Despite being located over the 1967 borders, Silwan falls within the
Jerusalem municipal borders. Home Front Command served Geith with the
restraining order by invoking Israel’s State of Emergency, which gives
the army the ability to issue restraining orders against any citizen
without due process, or a trial. The law that gives the army this power
dates back to British-mandate Palestine, when the British army
instituted a State of Emergency to deal with the violent clashes. The
Knesset votes annually to re-extend the State of Emergency.
“We are always in a state of emergency, but we do have a criminal system
in place,” said Ronit Sela, spokeswoman for the Association for Civil
Rights in Israel. She said this is the first time ACRI is aware of the
military invoking the State of Emergency to serve a restraining order
against an Israeli resident. “It’s something they’ve never used before,
and they are implementing it in order to deal with something that there
are regular means to deal with,” she said.
Geith, 35, owns a small grocery in Silwan and has four children.

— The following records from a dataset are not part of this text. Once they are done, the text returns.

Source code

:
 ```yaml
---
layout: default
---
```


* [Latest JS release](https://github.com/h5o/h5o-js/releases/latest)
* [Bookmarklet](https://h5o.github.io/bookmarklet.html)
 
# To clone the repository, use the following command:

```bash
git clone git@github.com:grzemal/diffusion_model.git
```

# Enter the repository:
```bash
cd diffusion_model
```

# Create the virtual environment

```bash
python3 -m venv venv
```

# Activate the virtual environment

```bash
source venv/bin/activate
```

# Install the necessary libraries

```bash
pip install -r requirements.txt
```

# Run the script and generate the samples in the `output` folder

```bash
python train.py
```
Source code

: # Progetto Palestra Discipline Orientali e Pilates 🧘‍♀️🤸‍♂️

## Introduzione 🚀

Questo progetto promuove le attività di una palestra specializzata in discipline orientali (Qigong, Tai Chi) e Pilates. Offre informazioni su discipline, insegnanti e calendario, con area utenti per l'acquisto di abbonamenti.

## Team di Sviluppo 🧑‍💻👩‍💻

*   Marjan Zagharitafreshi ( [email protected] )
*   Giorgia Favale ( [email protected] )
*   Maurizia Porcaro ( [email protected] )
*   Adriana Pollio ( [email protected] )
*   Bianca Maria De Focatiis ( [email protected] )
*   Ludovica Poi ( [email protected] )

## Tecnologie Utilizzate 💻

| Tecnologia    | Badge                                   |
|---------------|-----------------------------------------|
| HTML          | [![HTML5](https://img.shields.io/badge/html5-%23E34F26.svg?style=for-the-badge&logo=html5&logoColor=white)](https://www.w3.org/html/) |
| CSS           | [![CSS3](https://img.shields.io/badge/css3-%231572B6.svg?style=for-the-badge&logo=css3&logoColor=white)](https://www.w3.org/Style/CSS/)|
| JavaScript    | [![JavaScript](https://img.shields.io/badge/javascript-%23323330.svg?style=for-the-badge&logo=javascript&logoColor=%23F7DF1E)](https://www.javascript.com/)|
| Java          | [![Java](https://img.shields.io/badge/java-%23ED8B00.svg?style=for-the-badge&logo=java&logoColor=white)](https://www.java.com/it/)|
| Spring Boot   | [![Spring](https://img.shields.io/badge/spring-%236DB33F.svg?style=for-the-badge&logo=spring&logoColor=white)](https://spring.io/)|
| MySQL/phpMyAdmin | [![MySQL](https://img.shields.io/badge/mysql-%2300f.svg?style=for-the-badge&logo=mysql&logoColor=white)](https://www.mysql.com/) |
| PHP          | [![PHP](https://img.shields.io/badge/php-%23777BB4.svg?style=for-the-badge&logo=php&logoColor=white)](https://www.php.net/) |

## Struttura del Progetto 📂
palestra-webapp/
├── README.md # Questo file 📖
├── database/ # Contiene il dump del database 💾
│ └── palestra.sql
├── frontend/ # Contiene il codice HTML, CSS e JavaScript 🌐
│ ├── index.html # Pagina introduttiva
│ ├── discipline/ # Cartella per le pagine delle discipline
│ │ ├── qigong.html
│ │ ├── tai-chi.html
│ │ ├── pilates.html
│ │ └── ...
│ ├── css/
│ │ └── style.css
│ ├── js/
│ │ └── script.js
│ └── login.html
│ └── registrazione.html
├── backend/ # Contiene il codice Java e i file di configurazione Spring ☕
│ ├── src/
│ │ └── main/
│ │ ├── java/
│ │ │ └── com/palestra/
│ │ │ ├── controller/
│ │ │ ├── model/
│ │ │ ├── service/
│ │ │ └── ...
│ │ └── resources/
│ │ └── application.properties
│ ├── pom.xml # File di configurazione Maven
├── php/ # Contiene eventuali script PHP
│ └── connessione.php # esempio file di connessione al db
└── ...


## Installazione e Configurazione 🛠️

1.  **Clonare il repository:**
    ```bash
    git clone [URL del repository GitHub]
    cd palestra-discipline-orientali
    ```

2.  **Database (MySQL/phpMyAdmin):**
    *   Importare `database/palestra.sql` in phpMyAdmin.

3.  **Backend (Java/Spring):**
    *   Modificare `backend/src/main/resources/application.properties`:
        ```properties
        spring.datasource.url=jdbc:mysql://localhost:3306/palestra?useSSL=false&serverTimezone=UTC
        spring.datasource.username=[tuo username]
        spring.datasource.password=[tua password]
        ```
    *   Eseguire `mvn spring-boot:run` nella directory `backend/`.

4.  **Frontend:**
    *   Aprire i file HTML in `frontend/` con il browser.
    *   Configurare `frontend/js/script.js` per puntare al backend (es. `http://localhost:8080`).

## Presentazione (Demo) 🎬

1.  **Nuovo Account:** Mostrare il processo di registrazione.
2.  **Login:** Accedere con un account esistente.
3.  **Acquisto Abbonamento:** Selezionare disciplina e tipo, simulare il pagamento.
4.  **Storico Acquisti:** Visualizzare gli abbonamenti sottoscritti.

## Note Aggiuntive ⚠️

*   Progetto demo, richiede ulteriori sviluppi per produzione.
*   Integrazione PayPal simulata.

Authorities have been familiar with Geith for his frequent involvement
in clashes in the area. He is also active in the Silwan protest tent in
the Al Bustan neighborhood and served as the Silwan community
representative to Fatah. Two years ago, he was imprisoned for six
“I don’t recognize this order,” he told twenty community members in
Arabic at a press conference on Thursday morning. “It’s irrational that
the military can issue this order to deport me while bringing in
settlers,” he added.
Geith told the Jerusalem Post
that he has retained a lawyer, even though he has little trust in the
Israeli court system. He hopes it will buy him time until other Arab
countries convince the UN to pressure Israel to remove the decree.